Cluster Autoscaler Tuning: Cost vs Latency

Default cluster-autoscaler settings are conservative. The tuning that catches scale-up bursts without paying for excess capacity.

Scale-up parameters

The Kubernetes Cluster Autoscaler adds and removes nodes from the cluster based on pod scheduling pressure. Default parameters are reasonable starting points; tuning the parameters to match the team's workload characteristics produces meaningful cost and performance improvements. The scale-up parameters control how quickly the cluster grows to meet demand.

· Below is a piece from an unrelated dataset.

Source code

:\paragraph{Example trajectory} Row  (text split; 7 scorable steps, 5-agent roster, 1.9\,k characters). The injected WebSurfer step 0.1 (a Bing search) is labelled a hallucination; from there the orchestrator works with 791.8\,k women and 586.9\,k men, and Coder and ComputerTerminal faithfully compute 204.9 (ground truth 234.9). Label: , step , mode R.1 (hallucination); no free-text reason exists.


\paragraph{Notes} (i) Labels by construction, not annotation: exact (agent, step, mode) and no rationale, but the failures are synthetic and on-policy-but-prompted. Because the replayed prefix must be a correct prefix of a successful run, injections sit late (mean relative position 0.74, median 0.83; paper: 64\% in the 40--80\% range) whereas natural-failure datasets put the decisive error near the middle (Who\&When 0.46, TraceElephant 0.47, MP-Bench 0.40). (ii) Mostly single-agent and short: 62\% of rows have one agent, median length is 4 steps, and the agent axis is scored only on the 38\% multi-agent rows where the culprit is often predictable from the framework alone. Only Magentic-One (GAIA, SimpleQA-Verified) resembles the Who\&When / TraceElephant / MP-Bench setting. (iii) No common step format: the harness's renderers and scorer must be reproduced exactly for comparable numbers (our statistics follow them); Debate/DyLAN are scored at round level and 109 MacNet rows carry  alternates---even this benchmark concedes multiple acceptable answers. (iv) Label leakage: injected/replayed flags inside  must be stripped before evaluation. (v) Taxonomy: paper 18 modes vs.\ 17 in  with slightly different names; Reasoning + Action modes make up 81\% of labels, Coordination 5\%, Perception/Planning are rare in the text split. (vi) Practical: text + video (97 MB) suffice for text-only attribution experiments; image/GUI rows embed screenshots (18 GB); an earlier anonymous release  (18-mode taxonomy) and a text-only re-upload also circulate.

What scale-up parameters matter:

The scale-up parameters determine how the cluster responds to growth. Tuning them produces faster, more predictable scale-ups.

Scale-down parameters

The scale-down parameters control how aggressively the cluster shrinks when capacity is no longer needed. Aggressive scale-down reduces cost; less aggressive scale-down reduces churn. The right balance depends on the workload pattern and the cost-versus-stability priority.

The scale-down parameters are the cost lever. Tighter scale-down produces more savings; the workload's tolerance for re-scheduling sets the upper bound.

Workload patterns

The right tuning depends on the workload pattern. Different workloads benefit from different parameters; one cluster's right answer is another cluster's wrong answer.

Cluster autoscaler tuning is one of those Kubernetes operations disciplines that pays off proportionally to the workload's variability. Nova AI Ops integrates with cluster scaling events and cost data, surfaces tuning opportunities, and helps platform teams identify which parameters to adjust based on observed behavior.